British Vehicle Rental and Leasing Association (BVRLA)
- The BVRLA's current public-facing logo
- Industry: Automotive
- Founded: 1967
- Headquarters: Amersham, England
- Key people: Toby Poston (Chief Executive) Lakshmi Moorthy (Chair)
- Website: bvrla.co.uk

= British Vehicle Rental and Leasing Association =

UK trade body

Established in 1967, the British Vehicle Rental & Leasing Association (BVRLA) is the UK trade body for companies engaged in vehicle rental, leasing and fleet management. As of 2023, the BVRLA has 1040 member organisations.

On behalf of 1040 member organisations, the BVRLA works with governments, public sector agencies, industry associations, consumer groups and other stakeholders across a wide range of road transport, environmental, taxation, technology and finance-related issues.

BVRLA members are responsible for a combined fleet of almost five million cars, vans and trucks on UK roads, or 1-in-5 cars, 1-in-6 vans and 1-in-6 trucks. The vehicle rental and leasing industry supports over 465,000 jobs, adds £7.6bn in tax revenues and contributes £49bn to the UK economy each year.

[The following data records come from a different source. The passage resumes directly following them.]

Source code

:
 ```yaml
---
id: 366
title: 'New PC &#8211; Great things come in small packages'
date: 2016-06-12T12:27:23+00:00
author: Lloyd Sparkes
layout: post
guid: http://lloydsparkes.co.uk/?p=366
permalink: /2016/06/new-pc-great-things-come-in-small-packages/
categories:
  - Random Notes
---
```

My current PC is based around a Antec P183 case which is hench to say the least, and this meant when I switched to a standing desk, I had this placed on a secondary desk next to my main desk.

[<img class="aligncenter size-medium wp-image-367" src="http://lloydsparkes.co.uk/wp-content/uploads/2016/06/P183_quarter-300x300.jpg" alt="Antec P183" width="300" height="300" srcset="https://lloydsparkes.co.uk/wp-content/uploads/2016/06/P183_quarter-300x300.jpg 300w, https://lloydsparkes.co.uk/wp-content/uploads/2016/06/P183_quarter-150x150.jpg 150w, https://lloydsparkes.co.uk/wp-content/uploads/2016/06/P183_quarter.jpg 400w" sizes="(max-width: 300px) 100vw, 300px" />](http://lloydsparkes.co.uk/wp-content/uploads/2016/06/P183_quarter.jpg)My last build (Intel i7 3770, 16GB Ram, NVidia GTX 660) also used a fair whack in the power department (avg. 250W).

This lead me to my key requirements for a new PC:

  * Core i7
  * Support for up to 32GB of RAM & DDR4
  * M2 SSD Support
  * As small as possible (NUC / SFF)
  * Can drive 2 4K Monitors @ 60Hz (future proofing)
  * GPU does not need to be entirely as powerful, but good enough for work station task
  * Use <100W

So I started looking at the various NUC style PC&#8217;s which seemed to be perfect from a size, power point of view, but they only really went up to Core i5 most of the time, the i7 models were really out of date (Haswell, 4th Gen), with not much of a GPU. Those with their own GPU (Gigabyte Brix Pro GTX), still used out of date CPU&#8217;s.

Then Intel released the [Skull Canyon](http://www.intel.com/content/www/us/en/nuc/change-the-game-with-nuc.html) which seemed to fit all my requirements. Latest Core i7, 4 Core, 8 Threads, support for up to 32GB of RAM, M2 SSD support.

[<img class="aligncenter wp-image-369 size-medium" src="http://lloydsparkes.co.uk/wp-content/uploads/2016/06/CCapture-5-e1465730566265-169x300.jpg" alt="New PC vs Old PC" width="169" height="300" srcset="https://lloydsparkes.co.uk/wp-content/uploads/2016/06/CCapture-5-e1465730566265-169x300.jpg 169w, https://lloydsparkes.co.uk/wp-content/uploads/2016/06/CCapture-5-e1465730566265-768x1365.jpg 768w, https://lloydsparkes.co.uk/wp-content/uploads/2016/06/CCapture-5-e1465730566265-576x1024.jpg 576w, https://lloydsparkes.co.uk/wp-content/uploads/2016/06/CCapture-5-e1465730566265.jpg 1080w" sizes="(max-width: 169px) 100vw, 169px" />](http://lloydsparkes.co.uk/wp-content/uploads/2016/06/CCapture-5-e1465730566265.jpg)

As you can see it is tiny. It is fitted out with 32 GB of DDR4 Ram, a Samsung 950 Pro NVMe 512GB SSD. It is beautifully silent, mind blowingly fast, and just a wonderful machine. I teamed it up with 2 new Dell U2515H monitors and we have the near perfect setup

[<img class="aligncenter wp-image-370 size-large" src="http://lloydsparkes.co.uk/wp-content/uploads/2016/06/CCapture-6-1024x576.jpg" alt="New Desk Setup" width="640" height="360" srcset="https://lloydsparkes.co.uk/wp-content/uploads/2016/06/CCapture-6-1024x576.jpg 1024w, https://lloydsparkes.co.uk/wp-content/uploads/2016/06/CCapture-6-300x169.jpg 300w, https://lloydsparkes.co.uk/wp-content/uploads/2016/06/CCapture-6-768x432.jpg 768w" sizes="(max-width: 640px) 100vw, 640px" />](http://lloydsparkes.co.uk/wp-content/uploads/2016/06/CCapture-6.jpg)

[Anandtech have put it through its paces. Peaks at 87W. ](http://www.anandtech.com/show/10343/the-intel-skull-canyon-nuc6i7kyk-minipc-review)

It seeks to look after the interests of, and sets standards for operational quality for, both the contract hire and leasing sectors and the daily hire (car rental) sectors. The BVRLA represents both the business contract hire and personal contract purchase industry. The BVRLA's activities also include lobbying government in respect of any fiscal matter which may affect the industry, and shaping policy and regulation changes. This involves developing policy positions across a range of industry issues, lobbying decision-makers in the UK and in Europe.

== The Vehicle Leasing and Rental Market in the United Kingdom ==
Vehicle leasing provides access to a vehicle that would otherwise be unavailable through direct purchase. Leasing can be advantageous if you plan to change the vehicle at the end of the initial contract rather than becoming the owner. Vehicle leasing is available to both legal entities and individuals in the United Kingdom. Members of the BVRLA offer corporate users and consumers services for short-term driver-less rental, leasing, and fleet management. The biggest difference between personal and business leasing is that business leasing is subject to VAT reimbursement, so you can claim back 100% of the VAT if the vehicle is used exclusively for business purposes, or 50% if the car is used for both business and personal purposes. Additionally, leasing a fully electric vehicle (EV) or a highly efficient hybrid vehicle for work can provide tax savings due to zero emission rates. In the 2022/23 tax year in the UK, the tax on company cars for zero-emission vehicles was only 2%.

Historically, enterprises and fleet owners have dominated the leasing market in the UK. However, in recent years the market has changed, and now personal contracts hold the largest market share. This has been largely influenced by the increase in the tax on company cars for drivers (BIK) and taxable benefits for businesses affected by vehicle emissions. For company car users who opt out of leasing, a personal leasing contract allows them to have a fixed monthly payment subsidized by their employer and also provides more flexible vehicle choices than rigid company car policies. This should not be confused with salary sacrifice, where employers offer employees car leasing using their pre-tax income.